Wow, Middlesex was great. I'm not going to say anything else about the book itself. I'll confess something: I avoid long novels. It takes me a long time to read anything, and the longer the book, the more likely I am not to finish it at all. 530 pages is more than enough to ward me off, but I loved the author's previous, much shorter novel The Virgin Suicides, so I made the effort, and am very glad I did.
The cover of my paperback edition was covered with a thin waxy film, glued on so at first I didn't realize it was there. But over the course of reading it--two or three months carried around in my backpack in the California sun--it started to peel away from the cover, at first just around the edges so it seemed like an extension of the smoke motif in the cover design. Today after I read the last page I pulled the rest of it off, and, with its skin shed, it looks bright and shiny and new. Which, as it happens, nicely matches the protagonist's experience: gradual, then sudden transformation into what you were all along.

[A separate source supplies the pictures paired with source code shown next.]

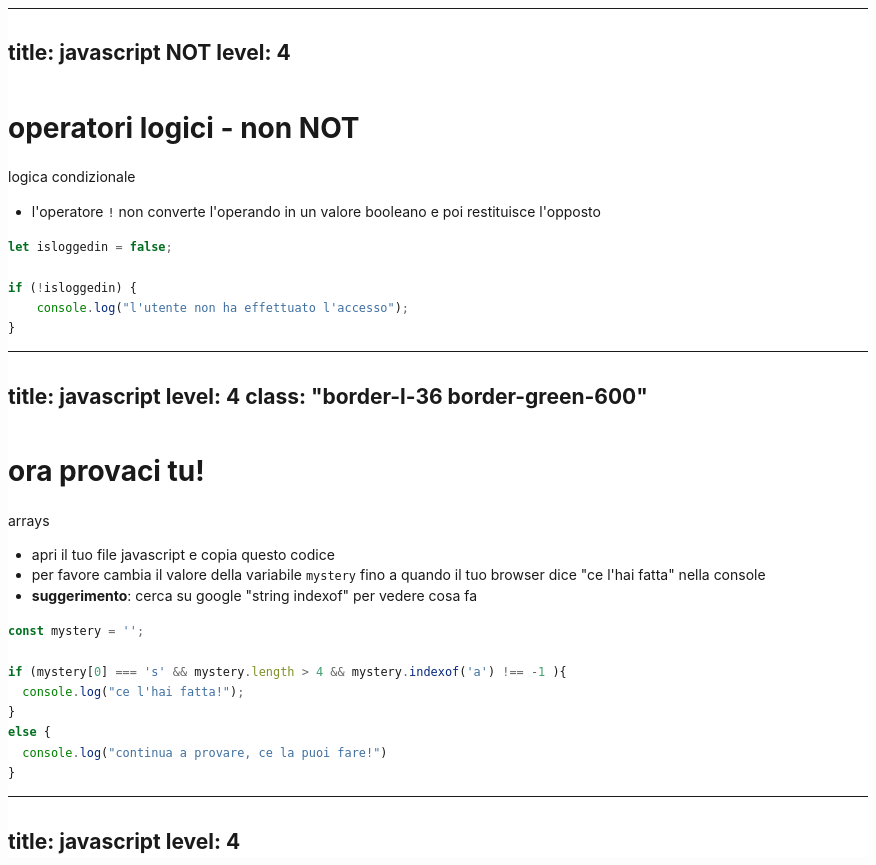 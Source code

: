
---
title: javascript NOT
level: 4
---

# operatori logici - non NOT
logica condizionale

* l'operatore `!` non converte l'operando in un valore booleano e poi restituisce l'opposto

```js
let isloggedin = false;

if (!isloggedin) {
    console.log("l'utente non ha effettuato l'accesso");
}

```





---
title: javascript
level: 4
class: "border-l-36 border-green-600"
---

# ora provaci tu! 
arrays

* apri il tuo file javascript e copia questo codice
* per favore cambia il valore della variabile `mystery` fino a quando il tuo browser dice "ce l'hai fatta" nella console
* **suggerimento**: cerca su google "string indexof" per vedere cosa fa

```js
const mystery = ''; 

if (mystery[0] === 's' && mystery.length > 4 && mystery.indexof('a') !== -1 ){
  console.log("ce l'hai fatta!");
}
else {
  console.log("continua a provare, ce la puoi fare!")
}

```




---
title: javascript
level: 4
---

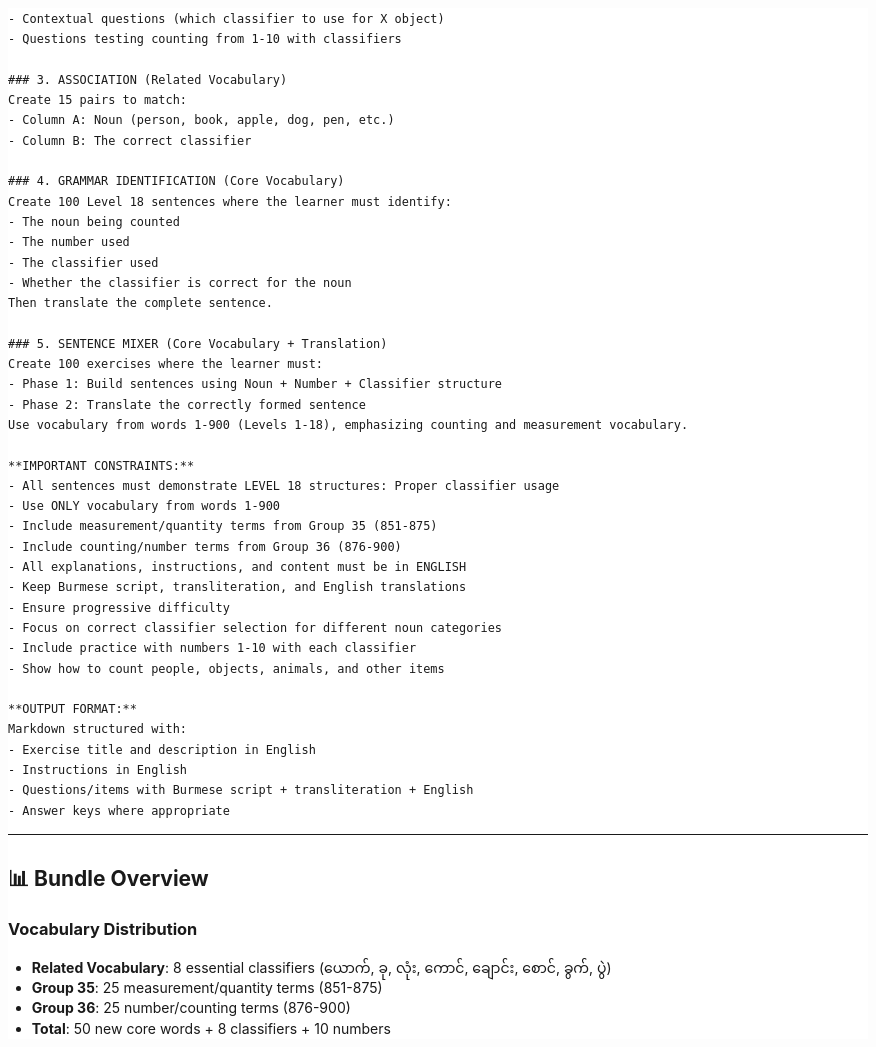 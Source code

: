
 ```
- Contextual questions (which classifier to use for X object)
- Questions testing counting from 1-10 with classifiers

### 3. ASSOCIATION (Related Vocabulary)
Create 15 pairs to match:
- Column A: Noun (person, book, apple, dog, pen, etc.)
- Column B: The correct classifier

### 4. GRAMMAR IDENTIFICATION (Core Vocabulary)
Create 100 Level 18 sentences where the learner must identify:
- The noun being counted
- The number used
- The classifier used
- Whether the classifier is correct for the noun
Then translate the complete sentence.

### 5. SENTENCE MIXER (Core Vocabulary + Translation)
Create 100 exercises where the learner must:
- Phase 1: Build sentences using Noun + Number + Classifier structure
- Phase 2: Translate the correctly formed sentence
Use vocabulary from words 1-900 (Levels 1-18), emphasizing counting and measurement vocabulary.

**IMPORTANT CONSTRAINTS:**
- All sentences must demonstrate LEVEL 18 structures: Proper classifier usage
- Use ONLY vocabulary from words 1-900
- Include measurement/quantity terms from Group 35 (851-875)
- Include counting/number terms from Group 36 (876-900)
- All explanations, instructions, and content must be in ENGLISH
- Keep Burmese script, transliteration, and English translations
- Ensure progressive difficulty
- Focus on correct classifier selection for different noun categories
- Include practice with numbers 1-10 with each classifier
- Show how to count people, objects, animals, and other items

**OUTPUT FORMAT:**
Markdown structured with:
- Exercise title and description in English
- Instructions in English
- Questions/items with Burmese script + transliteration + English
- Answer keys where appropriate
```

---

## 📊 Bundle Overview

### Vocabulary Distribution
- **Related Vocabulary**: 8 essential classifiers (ယောက်, ခု, လုံး, ကောင်, ချောင်း, စောင်, ခွက်, ပွဲ)
- **Group 35**: 25 measurement/quantity terms (851-875)
- **Group 36**: 25 number/counting terms (876-900)
- **Total**: 50 new core words + 8 classifiers + 10 numbers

I finally saw Fahrenheit 9/11, which left me a little sad, some angry, but mostly inarticulate. I will say that I hated his use of music cues, and I really, really liked that there were Kerry supporters outside the multiplex registering voters.
It looks like I'm in a new band, with Meredith Edgar and three of the DTs. With this one I'll be playing keyboards--the full-sized kind--along with, of course, some other instruments. (The usual suspects: mandolin, accordion, maybe a little lap steel.)
Russell and I are still trying to name our duo, and the new band needs a name too. So far, we are in grave danger of being named the Dead Horse Beaters. Our friend Dan is taking a poll on the subject, so chime in if you have an opinion.
Did you notice how the music in the beginning was quite reminiscent of some of Phillip Glass's more minimalistic stuff? I got the impression during the opening credits that Moore was trying to leech off of the legitimacy of Errol Morris' documentary style.
Yeah, I heard some of that. I don't think of it as leeching, though--just, Glass has a style that works for certain types of documentary scene, and Moore's composer made use of it.